WORK INSTRUCTION => Copy every line of the data that includes the string "text".

_ _ _

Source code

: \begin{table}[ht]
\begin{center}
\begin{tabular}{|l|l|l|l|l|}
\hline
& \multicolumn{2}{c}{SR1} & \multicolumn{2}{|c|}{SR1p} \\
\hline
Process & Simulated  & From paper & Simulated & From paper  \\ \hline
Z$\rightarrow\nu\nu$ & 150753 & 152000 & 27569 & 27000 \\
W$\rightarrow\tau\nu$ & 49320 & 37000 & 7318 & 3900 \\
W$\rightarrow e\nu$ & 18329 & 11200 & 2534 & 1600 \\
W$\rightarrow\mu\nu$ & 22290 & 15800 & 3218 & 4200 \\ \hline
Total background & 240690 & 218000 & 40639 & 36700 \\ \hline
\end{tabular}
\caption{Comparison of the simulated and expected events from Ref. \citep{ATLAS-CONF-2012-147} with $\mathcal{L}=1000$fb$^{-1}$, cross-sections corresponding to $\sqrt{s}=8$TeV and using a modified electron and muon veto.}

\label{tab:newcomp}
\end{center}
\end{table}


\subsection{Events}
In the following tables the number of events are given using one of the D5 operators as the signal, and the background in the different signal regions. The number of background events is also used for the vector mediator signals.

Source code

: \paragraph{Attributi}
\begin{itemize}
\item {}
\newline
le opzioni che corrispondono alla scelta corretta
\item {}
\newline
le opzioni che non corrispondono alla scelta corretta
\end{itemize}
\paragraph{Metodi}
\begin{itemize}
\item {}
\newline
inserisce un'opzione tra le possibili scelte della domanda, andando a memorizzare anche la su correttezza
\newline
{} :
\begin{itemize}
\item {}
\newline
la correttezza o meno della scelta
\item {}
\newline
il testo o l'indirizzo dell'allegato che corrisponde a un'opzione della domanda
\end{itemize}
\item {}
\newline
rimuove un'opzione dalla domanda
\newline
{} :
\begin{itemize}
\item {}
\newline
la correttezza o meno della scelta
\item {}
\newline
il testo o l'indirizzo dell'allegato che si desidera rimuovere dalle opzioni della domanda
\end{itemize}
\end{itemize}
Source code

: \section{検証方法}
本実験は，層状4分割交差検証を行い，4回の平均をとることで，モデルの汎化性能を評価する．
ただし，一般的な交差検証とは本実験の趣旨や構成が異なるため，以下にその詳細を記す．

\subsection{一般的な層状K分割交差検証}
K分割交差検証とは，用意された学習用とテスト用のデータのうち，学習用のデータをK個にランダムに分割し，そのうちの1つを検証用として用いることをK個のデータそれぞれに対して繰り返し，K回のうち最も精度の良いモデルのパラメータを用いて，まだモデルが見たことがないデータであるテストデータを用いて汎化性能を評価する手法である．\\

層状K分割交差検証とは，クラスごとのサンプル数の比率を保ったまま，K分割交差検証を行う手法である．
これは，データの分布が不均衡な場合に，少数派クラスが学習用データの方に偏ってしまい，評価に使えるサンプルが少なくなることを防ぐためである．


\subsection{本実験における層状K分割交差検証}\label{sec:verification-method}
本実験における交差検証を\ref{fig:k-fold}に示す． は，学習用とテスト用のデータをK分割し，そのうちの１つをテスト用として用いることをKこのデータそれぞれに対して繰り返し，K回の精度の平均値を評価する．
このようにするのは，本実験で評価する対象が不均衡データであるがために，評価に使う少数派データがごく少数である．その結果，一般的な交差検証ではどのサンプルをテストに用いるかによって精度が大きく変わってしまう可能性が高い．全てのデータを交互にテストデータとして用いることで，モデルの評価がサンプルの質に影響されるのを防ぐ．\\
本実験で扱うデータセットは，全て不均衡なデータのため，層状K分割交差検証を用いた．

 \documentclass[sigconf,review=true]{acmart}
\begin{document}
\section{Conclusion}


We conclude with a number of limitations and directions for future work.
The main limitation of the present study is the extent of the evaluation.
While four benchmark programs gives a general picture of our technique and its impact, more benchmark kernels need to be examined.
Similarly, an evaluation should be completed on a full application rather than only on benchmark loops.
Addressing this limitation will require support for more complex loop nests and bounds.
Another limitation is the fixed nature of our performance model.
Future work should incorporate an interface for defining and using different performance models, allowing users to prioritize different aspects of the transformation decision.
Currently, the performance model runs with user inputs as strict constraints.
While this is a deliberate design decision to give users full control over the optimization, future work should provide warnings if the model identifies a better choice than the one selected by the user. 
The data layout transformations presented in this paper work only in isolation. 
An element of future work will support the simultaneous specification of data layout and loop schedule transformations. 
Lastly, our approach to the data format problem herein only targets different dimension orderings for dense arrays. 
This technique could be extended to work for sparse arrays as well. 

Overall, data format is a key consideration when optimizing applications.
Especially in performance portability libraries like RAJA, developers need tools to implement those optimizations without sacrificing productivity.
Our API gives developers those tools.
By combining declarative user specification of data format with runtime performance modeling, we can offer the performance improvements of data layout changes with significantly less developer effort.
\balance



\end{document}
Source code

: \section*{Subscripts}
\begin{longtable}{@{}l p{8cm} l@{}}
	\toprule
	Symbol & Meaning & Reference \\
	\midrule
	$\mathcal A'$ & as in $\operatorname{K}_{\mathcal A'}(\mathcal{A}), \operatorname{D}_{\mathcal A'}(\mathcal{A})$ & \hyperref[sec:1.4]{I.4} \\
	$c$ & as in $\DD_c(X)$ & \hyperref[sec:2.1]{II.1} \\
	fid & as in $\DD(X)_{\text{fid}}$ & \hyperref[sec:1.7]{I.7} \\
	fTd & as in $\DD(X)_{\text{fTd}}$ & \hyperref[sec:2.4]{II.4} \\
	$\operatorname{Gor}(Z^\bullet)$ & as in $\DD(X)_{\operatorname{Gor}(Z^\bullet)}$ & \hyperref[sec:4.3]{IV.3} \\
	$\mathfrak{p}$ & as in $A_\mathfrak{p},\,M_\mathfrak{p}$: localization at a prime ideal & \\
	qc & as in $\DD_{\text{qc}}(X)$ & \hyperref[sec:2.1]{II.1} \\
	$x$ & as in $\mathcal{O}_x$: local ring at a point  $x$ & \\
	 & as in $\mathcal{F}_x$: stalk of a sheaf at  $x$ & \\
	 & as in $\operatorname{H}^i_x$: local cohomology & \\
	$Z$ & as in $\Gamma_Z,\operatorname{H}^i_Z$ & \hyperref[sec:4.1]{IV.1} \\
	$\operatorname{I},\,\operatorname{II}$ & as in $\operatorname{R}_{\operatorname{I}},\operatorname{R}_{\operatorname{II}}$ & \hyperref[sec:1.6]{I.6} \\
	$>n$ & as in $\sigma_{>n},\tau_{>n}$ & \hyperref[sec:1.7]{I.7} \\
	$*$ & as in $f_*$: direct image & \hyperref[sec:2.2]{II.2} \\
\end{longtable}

_ _ _

RESULT FOR THIS EXERCISE =>
	fid & as in $\DD(X)_{\text{fid}}$ & \hyperref[sec:1.7]{I.7} \\
	fTd & as in $\DD(X)_{\text{fTd}}$ & \hyperref[sec:2.4]{II.4} \\
	qc & as in $\DD_{\text{qc}}(X)$ & \hyperref[sec:2.1]{II.1} \\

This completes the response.